Assignment. Print only the line with "The two-level system" and the lines after it, ending with the last line of the material, each exactly as it stands.
---------- The input
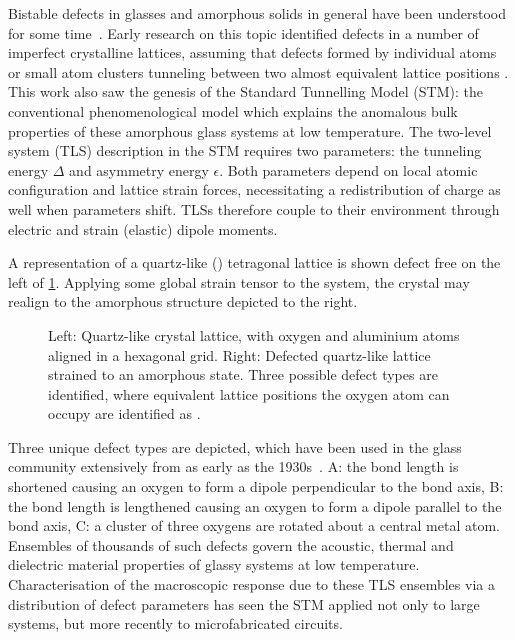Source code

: Bistable defects in glasses and amorphous solids in general have been understood for some time~\cite{Zachariasen1932,Anderson1972}.
Early research on this topic identified defects in a number of imperfect crystalline lattices, assuming that defects formed by individual atoms or small atom clusters tunneling between two almost equivalent lattice positions \cite{Anderson1972,Phillips1972}.
This work also saw the genesis of the Standard Tunnelling Model (STM): the conventional phenomenological  model which explains the anomalous bulk properties of these amorphous glass systems at low temperature.
The two-level system (TLS) description in the STM requires two parameters: the tunneling energy $\Delta$ and asymmetry energy $\epsilon$.
Both parameters depend on local atomic configuration and lattice strain forces, necessitating a redistribution of charge as well when parameters shift.
TLSs therefore couple to their environment through electric and strain (elastic) dipole moments.

A representation of a quartz-like () tetragonal lattice is shown defect free on the left of \cref{fig:sio2}.
Applying some global strain tensor to the system, the crystal may realign to the amorphous structure depicted to the right.
\begin{figure}[htp]
\widefiguremargins
\begin{adjustwidth}{\leftwidth}{\rightwidth}
\resizebox{\widefigure}{!}{}
\caption[Quartz-like Crystal Lattice, Pure and Defected]{\label{fig:sio2}Left: Quartz-like crystal lattice, with oxygen \resizebox{!}{0.6em}{} and aluminium \resizebox{!}{0.6em}{} atoms aligned in a hexagonal grid. Right: Defected quartz-like lattice strained to an amorphous state. Three possible defect types are identified, where equivalent lattice positions the oxygen atom can occupy are identified as \resizebox{!}{0.6em}{}.}
\end{adjustwidth}
\end{figure}

Three unique defect types are depicted, which have been used in the glass community extensively from as early as the 1930s~\cite{Zachariasen1932}.
A: the bond length is shortened causing an oxygen to form a dipole perpendicular to the bond axis, B: the bond length is lengthened causing an oxygen to form a dipole parallel to the bond axis, C: a cluster of three oxygens are rotated about a central metal atom.
Ensembles of thousands of such defects govern the acoustic, thermal and dielectric material properties of glassy systems at low temperature.
Characterisation of the macroscopic response due to these TLS ensembles via a distribution of defect parameters \cite{Enss2005} has seen the STM applied not only to large systems, but more recently to microfabricated circuits.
--------------------
Response to this task.
The two-level system (TLS) description in the STM requires two parameters: the tunneling energy $\Delta$ and asymmetry energy $\epsilon$.
Both parameters depend on local atomic configuration and lattice strain forces, necessitating a redistribution of charge as well when parameters shift.
TLSs therefore couple to their environment through electric and strain (elastic) dipole moments.

A representation of a quartz-like () tetragonal lattice is shown defect free on the left of \cref{fig:sio2}.
Applying some global strain tensor to the system, the crystal may realign to the amorphous structure depicted to the right.
\begin{figure}[htp]
\widefiguremargins
\begin{adjustwidth}{\leftwidth}{\rightwidth}
\resizebox{\widefigure}{!}{}
\caption[Quartz-like Crystal Lattice, Pure and Defected]{\label{fig:sio2}Left: Quartz-like crystal lattice, with oxygen \resizebox{!}{0.6em}{} and aluminium \resizebox{!}{0.6em}{} atoms aligned in a hexagonal grid. Right: Defected quartz-like lattice strained to an amorphous state. Three possible defect types are identified, where equivalent lattice positions the oxygen atom can occupy are identified as \resizebox{!}{0.6em}{}.}
\end{adjustwidth}
\end{figure}

Three unique defect types are depicted, which have been used in the glass community extensively from as early as the 1930s~\cite{Zachariasen1932}.
A: the bond length is shortened causing an oxygen to form a dipole perpendicular to the bond axis, B: the bond length is lengthened causing an oxygen to form a dipole parallel to the bond axis, C: a cluster of three oxygens are rotated about a central metal atom.
Ensembles of thousands of such defects govern the acoustic, thermal and dielectric material properties of glassy systems at low temperature.
Characterisation of the macroscopic response due to these TLS ensembles via a distribution of defect parameters \cite{Enss2005} has seen the STM applied not only to large systems, but more recently to microfabricated circuits.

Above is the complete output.